- Welche Auswirkungen hat die Einführung eines neuen Steuertarifs auf das Gesamtaufkommen der Einkommensteuer?
- Welche Einkommensklassen verlieren bzw. profitieren von dem neuen Tarif und in welcher Höhe jeweils?
- Welche Aufkommens- und Verteilungswirkungen haben andere Ansätze der Familienbesteuerung im Vergleich zum Ehegattensplitting?
- Was passiert mit dem Steueraufkommen, wenn das Kindergeld angehoben wird?
- Welche Steuermindereinnahmen kommen zustande, wenn der Solidaritätszuschlag abgeschafft wird?
Zur Beantwortung solcher und anderer Fragen wurde von MICRO das Einkommensteuer-Mikrosimulationsmodell MIKMOD-ESt im Rahmen einer Forschungskooperation mit dem Bundesministerium für Finanzen (BMF) entwickelt. Das Modell dient der empirischen Analyse von Aufkommens- und Verteilungswirkungen bei der Einkommensteuer, die sich aus unterschiedlichsten Reformvorhaben ergeben können.

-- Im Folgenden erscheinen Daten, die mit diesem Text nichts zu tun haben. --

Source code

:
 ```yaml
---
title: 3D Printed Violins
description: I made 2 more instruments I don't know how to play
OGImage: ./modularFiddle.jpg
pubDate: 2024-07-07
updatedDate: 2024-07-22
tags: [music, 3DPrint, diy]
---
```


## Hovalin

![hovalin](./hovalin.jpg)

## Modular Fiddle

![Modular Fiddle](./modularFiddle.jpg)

Grundlage des Modells ist eine an den aktuellen Rand fortgeschriebene und angepasste Unterstichprobe der anonymisierten 10 Prozent-Stichprobe der (Lohn- und) Einkommensteuerstatistik. Um auch für zukünftige Jahre Prognosen abgeben zu können, wird die Datenbasis gemäß der prognostizierten wirtschaftlichen und demographischen Entwicklung laufend fortgeschrieben. Programmtechnisch besteht die Grundidee des Modells in der Abbildung des bestehenden Einkommensteuergesetzes in einem ausführbaren Java-Code. Dabei werden zahlreiche numerische Größen des Einkommensteuerrechts, wie etwa die Höhe des Kinderfreibetrags, die Werbungskostenpauschale, der Sparerfreibetrag usw. parametrisiert. Derzeit sind auf diese Weise über 240 Merkmale des Steuerrechts erfasst, und zwar insbesondere solche, bei denen sich im Zeitverlauf häufiger Änderungen ergeben haben oder die regelmäßig Gegenstand politischer Diskussionen sind. Wird ein solcher Parameter verändert, berechnet das Modell für alle Steuerpflichtigen die Steuerschuld im geltenden Recht sowie im Reformszenario und stellt unter Berücksichtigung der fallspezifischen Gewichtungsfaktoren umfangreiche Auswertungstabellen zu den aggregierten Gesamtwirkungen dar. Auch die Auswirkungen komplexer Reformvorschläge lassen sich prognostizieren. Hierzu müssen die Gesetzesvorhaben in entsprechende Änderungen im Java-Code übersetzt werden.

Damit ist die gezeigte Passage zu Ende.